Categories: Resource Planning, Task Scheduling

Resource planning metrics let you track and evaluate the performance of your tasks and projects. 

Without measuring our projects and their results, it would be difficult to impossible to assess their success. Only by monitoring and measuring the right metrics, are we able to see our team’s effort and direct the processes in the right direction.

Business metrics are important. Fullstop. Without them, how would you know:

  • Your profits

  • How your resources are performing

  • Whether your projects are on-time

  • If you’re within budget

  • What projects you can take on next quarter.

And while it’s not advisable to blindly rely on statistics and data, they do represent an important way to get feedback and make improvements. This also means that when choosing how to measure your results there’s a lot that needs to be considered as well.

In this article we’ll go over some basics. Six of the best resource planning metrics to track and why they matter. As well as some tips on how to implement them into your organization. But first, we’ll tell you how to decide upon the indicators you’ll ultimately choose. 

Resources definition says that resources are anything you can plan from people and skills up to windmills.

Selecting Resource Planning Metrics

Before you can implement measurement indicators, you need to decide which ones are best for you. So how do you select your resource planning indicators? There are various methods.

  • You can use SMART goals to more objectively measure whether your goals can be accomplished. In this case, letters in the acronym S.M.A.R.T. can tell you whether the metric you want to use are

    • Specific enough,

    • Measureable,

    • Achievable,

    • Relevant,

    • realistically Time-bound.

  Be careful to not be overly reliant on these, however, because they tend to not be very   dynamic and can’t always account for last-minute changes.

  • You could align metrics to use with the overall strategy of your company and look to PPM.

  • You can collaborate with your stakeholders first. And with the help of a project communications plan, you can see which stakeholders are more important at different phases of the project or the resource planning cycle.

Here's a guide to creating a project communications plan for beginners.
  • You as the project manager can set a few metrics just for your team. If successful, these may even end up as the indicators used throughout your company.

However you decide which planning metric to use, heed the warning of Harold Kerzner, the author of Project Management Metrics, KPIs, and Dashboards.

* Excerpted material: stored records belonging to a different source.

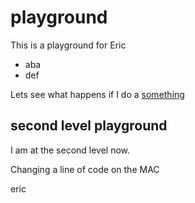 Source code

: # playground

This is a playground for Eric
* aba
* def

Lets see what happens if I do a [something](https://developer.akamai.com)

## second level playground
I am at the second level now.

Changing a line of code on the MAC

eric
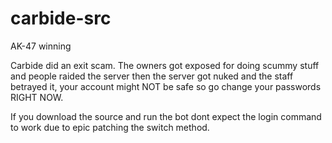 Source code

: # carbide-src
AK-47 winning


Carbide did an exit scam. The owners got exposed for doing scummy stuff and people raided the server then the server got nuked and the staff betrayed it, your account might NOT be safe so go change your passwords RIGHT NOW.

If you download the source and run the bot dont expect the login command to work due to epic patching the switch method.
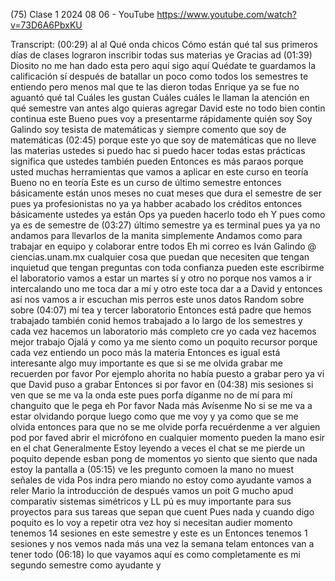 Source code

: (75) Clase 1 2024 08 06 - YouTube
https://www.youtube.com/watch?v=73D6A6PbxKU

Transcript:
(00:29) al al Qué onda chicos Cómo están qué tal sus primeros días de clases lograron inscribir todas sus materias ye Gracias ad
(01:39) Diosito no me han dado esta pero aquí sigo aquí Quédate te guardamos la calificación sí después de batallar un poco como todos los semestres te entiendo pero menos mal que te las dieron todas Enrique ya se fue no aguantó qué tal Cuáles les gustan Cuáles cuáles le llaman la atención en qué semestre van antes algo quieras agregar David este no todo bien contin continua este Bueno pues voy a presentarme rápidamente quién soy Soy Galindo soy tesista de matemáticas y siempre comento que soy de matemáticas
(02:45) porque este yo que soy de matemáticas que no lleve las materias ustedes si puedo hac si puedo hacer todas estas prácticas significa que ustedes también pueden Entonces es más paraos porque usted muchas herramientas que vamos a aplicar en este curso en teoría Bueno no en teoría Este es un curso de último semestre entonces básicamente están unos meses no cuat meses que dura el semestre de ser pues ya profesionistas no ya ya habber acabado los créditos entonces básicamente ustedes ya están Ops ya pueden hacerlo todo eh Y pues como ya es de semestre de
(03:27) último semestre ya es terminal pues ya ya no andamos para llevarlos de la manita simplemente Andamos como para trabajar en equipo y colaborar entre todos Eh mi correo es Iván Galindo @ ciencias.unam.mx cualquier cosa que puedan que necesiten que tengan inquietud que tengan preguntas con toda confianza pueden este escribirme el laboratorio vamos a estar un martes sí y otro no porque nos vamos a ir intercalando uno me toca dar a mí y otro este toca dar a a David y entonces así nos vamos a ir escuchan mis perros este unos datos Random sobre sobre
(04:07) mí tea y tercer laboratorio Entonces está padre que hemos trabajado también conid hemos trabajado a lo largo de los semestres y cada vez hacemos un laboratorio más completo cre yo cada vez hacemos mejor trabajo Ojalá y como ya me siento como un poquito recursor porque cada vez entiendo un poco más la materia Entonces es igual está interesante algo muy importante es que si se me olvida grabar me recuerden por favor Por ejemplo ahorita no había puesto a grabar pero ya vi que David puso a grabar Entonces si por favor en
(04:38) mis sesiones si ven que se me va la onda este pues porfa díganme no de mí para mí changuito que le pega eh Por favor Nada más Avísenme No si se me va a estar olvidando porque luego como que me voy y ya como que se me olvida entonces para que no se me olvide porfa recuérdenme a ver alguien pod por faved abrir el micrófono en cualquier momento pueden la mano esir en el chat Generalmente Estoy leyendo a veces el chat se me pierde un poquito depende esban pong de momentos yo siento que siento que nada estoy la pantalla a
(05:15) ve les pregunto comoen la mano no muest señales de vida Pos indra pero miando no estoy como ayudante vamos a reler Mario la introducción de después vamos un poit G mucho apud comparativ sistemas simétricos y LL pú es muy importante para sus proyectos para sus tareas que sepan que cuent Pues nada y cuando digo poquito es lo voy a repetir otra vez hoy si necesitan audier momento tenemos 14 sesiones en este semestre y este es un Entonces tenemos 1 sesiones y nos vemos nada más una vez la semana telam entonces van a tener todo
(06:18) lo que vayamos aquí es como completamente es mi segundo semestre como ayudante y
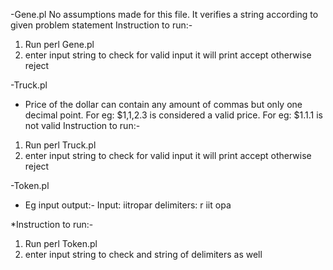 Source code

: 
-Gene.pl
No assumptions made for this file.
It verifies a string according to given problem statement
Instruction to run:-
1. Run perl Gene.pl
2. enter input string to check
for valid input it will print accept otherwise reject

-Truck.pl
- Price of the dollar can contain any amount of commas but only one decimal point.
For eg: $1,1,2.3 is considered a valid price.
For eg: $1.1.1 is not valid
Instruction to run:-
1. Run perl Truck.pl
2. enter input string to check
for valid input it will print accept otherwise reject

-Token.pl
* Eg input output:-
    Input: iitropar
    delimiters: r
    iit
    opa

*Instruction to run:-
1. Run perl Token.pl
2. enter input string to check and string of delimiters as well


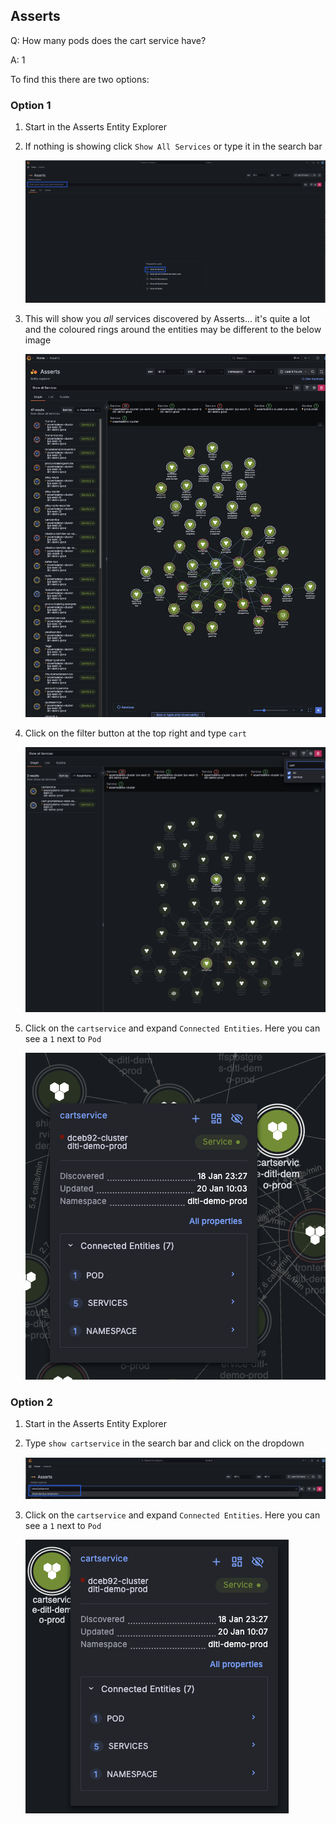 ## Asserts
Q: How many pods does the cart service have?

A: 1

To find this there are two options:

### Option 1
1. Start in the Asserts Entity Explorer
1. If nothing is showing click `Show All Services` or type it in the search bar

    ![workload](/images/breakout_2/1.3-asserts-1.png)

1. This will show you *all* services discovered by Asserts... it's quite a lot and the coloured rings around the entities may be different to the below image

    ![allentities](/images/breakout_2/1.3-asserts-2.png)

1. Click on the filter button at the top right and type `cart`

    ![allentities](/images/breakout_2/1.3-asserts-3.png)

1. Click on the `cartservice` and expand `Connected Entities`. Here you can see a `1` next to `Pod`

    ![allentities](/images/breakout_2/1.3-asserts-6.png)

### Option 2
1. Start in the Asserts Entity Explorer
1. Type `show cartservice` in the search bar and click on the dropdown

    ![workload](/images/breakout_2/1.3-asserts-5.png)

1. Click on the `cartservice` and expand `Connected Entities`. Here you can see a `1` next to `Pod`

    ![allentities](/images/breakout_2/1.3-asserts-7.png)

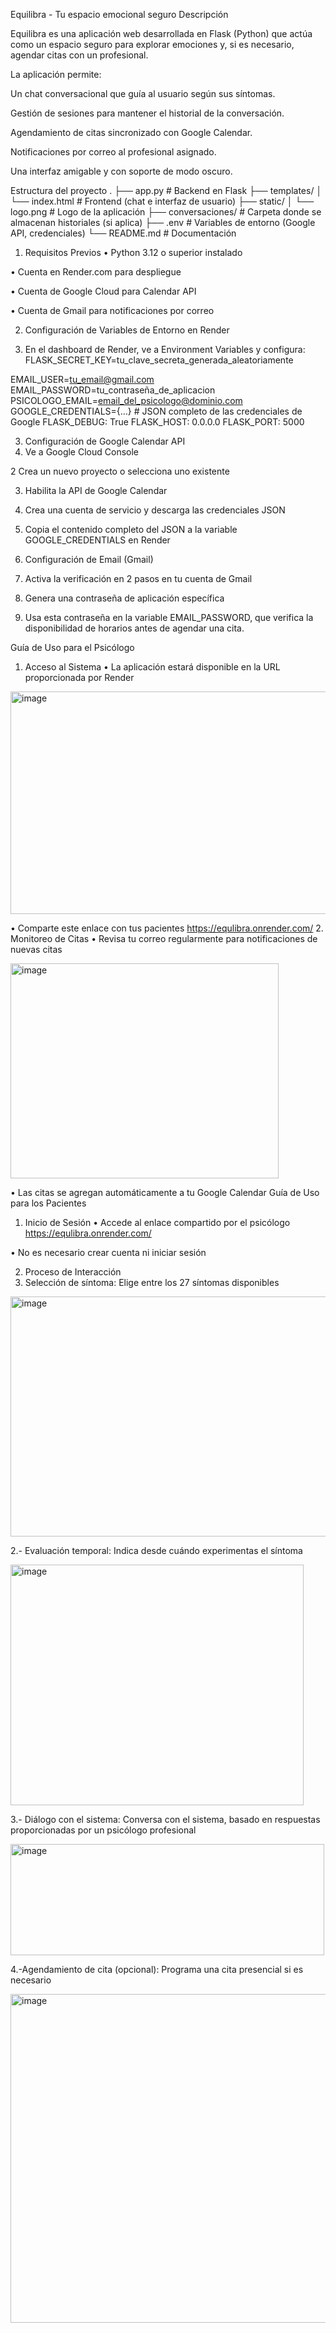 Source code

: Equilibra - Tu espacio emocional seguro 
 Descripción

Equilibra es una aplicación web desarrollada en Flask (Python) que actúa como un espacio seguro para explorar emociones y, si es necesario, agendar citas con un profesional.

La aplicación permite:

Un chat conversacional que guía al usuario según sus síntomas.

Gestión de sesiones para mantener el historial de la conversación.

Agendamiento de citas sincronizado con Google Calendar.

Notificaciones por correo al profesional asignado.

Una interfaz amigable y con soporte de modo oscuro.

 Estructura del proyecto
.
├── app.py              # Backend en Flask
├── templates/
│   └── index.html      # Frontend (chat e interfaz de usuario)
├── static/
│   └── logo.png        # Logo de la aplicación
├── conversaciones/     # Carpeta donde se almacenan historiales (si aplica)
├── .env                # Variables de entorno (Google API, credenciales)
└── README.md           # Documentación

1. Requisitos Previos
•	Python 3.12 o superior instalado


 
•	Cuenta en Render.com para despliegue


 
•	Cuenta de Google Cloud para Calendar API


•	Cuenta de Gmail para notificaciones por correo



2. Configuración de Variables de Entorno en Render
   
1.	En el dashboard de Render, ve a Environment Variables y configura:
FLASK_SECRET_KEY=tu_clave_secreta_generada_aleatoriamente

EMAIL_USER=tu_email@gmail.com
EMAIL_PASSWORD=tu_contraseña_de_aplicacion
PSICOLOGO_EMAIL=email_del_psicologo@dominio.com
GOOGLE_CREDENTIALS={...} # JSON completo de las credenciales de 
Google
FLASK_DEBUG: True
FLASK_HOST: 0.0.0.0
FLASK_PORT: 5000



 
3. Configuración de Google Calendar API
1.	Ve a Google Cloud Console
  

   
 
2	Crea un nuevo proyecto o selecciona uno existente


 
3.	Habilita la API de Google Calendar


   
 
4.	Crea una cuenta de servicio y descarga las credenciales JSON


   
5.	Copia el contenido completo del JSON a la variable GOOGLE_CREDENTIALS en Render


 


4. Configuración de Email (Gmail)
1.	Activa la verificación en 2 pasos en tu cuenta de Gmail


2.	Genera una contraseña de aplicación específica


3.	Usa esta contraseña en la variable EMAIL_PASSWORD, que verifica la disponibilidad de horarios antes de agendar una cita.
 
Guía de Uso para el Psicólogo
1. Acceso al Sistema
•	La aplicación estará disponible en la URL proporcionada por Render
 <img width="717" height="356" alt="image" src="https://github.com/user-attachments/assets/cf9ddd5f-15b6-45ee-9a7a-9a85ccc098ab" />

•	Comparte este enlace con tus pacientes
https://equlibra.onrender.com/
2. Monitoreo de Citas
•	Revisa tu correo regularmente para notificaciones de nuevas citas

 <img width="429" height="344" alt="image" src="https://github.com/user-attachments/assets/3e30fd3f-d4ef-48a7-be37-910a9f87e978" />

•	Las citas se agregan automáticamente a tu Google Calendar
Guía de Uso para los Pacientes
1. Inicio de Sesión
•	Accede al enlace compartido por el psicólogo
https://equlibra.onrender.com/

•	No es necesario crear cuenta ni iniciar sesión
 
2. Proceso de Interacción
1.	Selección de síntoma: Elige entre los 27 síntomas disponibles
   
 <img width="511" height="384" alt="image" src="https://github.com/user-attachments/assets/df905348-5188-44cb-9b9b-d11068aa6b93" />

 
2.-     Evaluación temporal: Indica desde cuándo experimentas el síntoma


<img width="469" height="385" alt="image" src="https://github.com/user-attachments/assets/f7742ee7-f31a-4e9e-b6ce-dc677a95b501" />

 3.- Diálogo con el sistema: Conversa con el sistema, basado en respuestas proporcionadas por un psicólogo profesional

 
 <img width="502" height="178" alt="image" src="https://github.com/user-attachments/assets/91d04146-f446-4635-9f9b-93ad1dafbd77" />

 
4.-Agendamiento de cita (opcional): Programa una cita presencial si es necesario
 
 

<img width="526" height="526" alt="image" src="https://github.com/user-attachments/assets/a2a51ab9-0ae4-4d37-8dc7-14d6ca6b5ca7" />

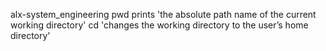 alx-system_engineering
pwd prints 'the absolute path name of the current working directory'
cd 'changes the working directory to the user’s home directory'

He wrote that, "Providing too many metrics and KPIs may be an invitation for stakeholders to micromanage the project." As such, more metrics do not equal better performance.

Select the ones that serve a purpose and don't go overboard with them.

Whichever ones you do choose, though, follow them through and be sure to track them for the best results. Next, we’ll suggest a few metrics you may consider implementing as they can show you important information about your project.

Metrics for projects and resources

We’ll keep it pretty simple and limit the number of planning metrics to 6.

They will be broken down according to what exactly they measure. Our top 6 resource planning metrics to have an eye on, are:

  1. Cost Variance

  2. Resource capacity utilization

  3. Group and project portfolio utilization

  4. Planned resources vs. resources in use

  5. Planned time vs Used time

  6. The Doomsday Metric

Cost Metrics

Cost metrics are resource planning metrics that help to stay in budget

We can start with what may be considered one of the most important metrics of them all, cost. Not only is this important for stakeholders, but staying within budget can make the whole team happy as well.

1. Cost Variance

Cost variance definition: measures the budgeted amount against the actual costs that were spent on a project or task

Used in: individual project and resource management

Why use it?

  • Accuracy

There’s not much that’s more important to a company than their money. This indicator can be your first hint that your projects and plans aren’t working the way they should be. Are you over budget or under? How much more can you comfortably spend on a project before you’re in the red? If you’ve already used a third of the budget in the first few months of a year-long project, you might be in for a rough time.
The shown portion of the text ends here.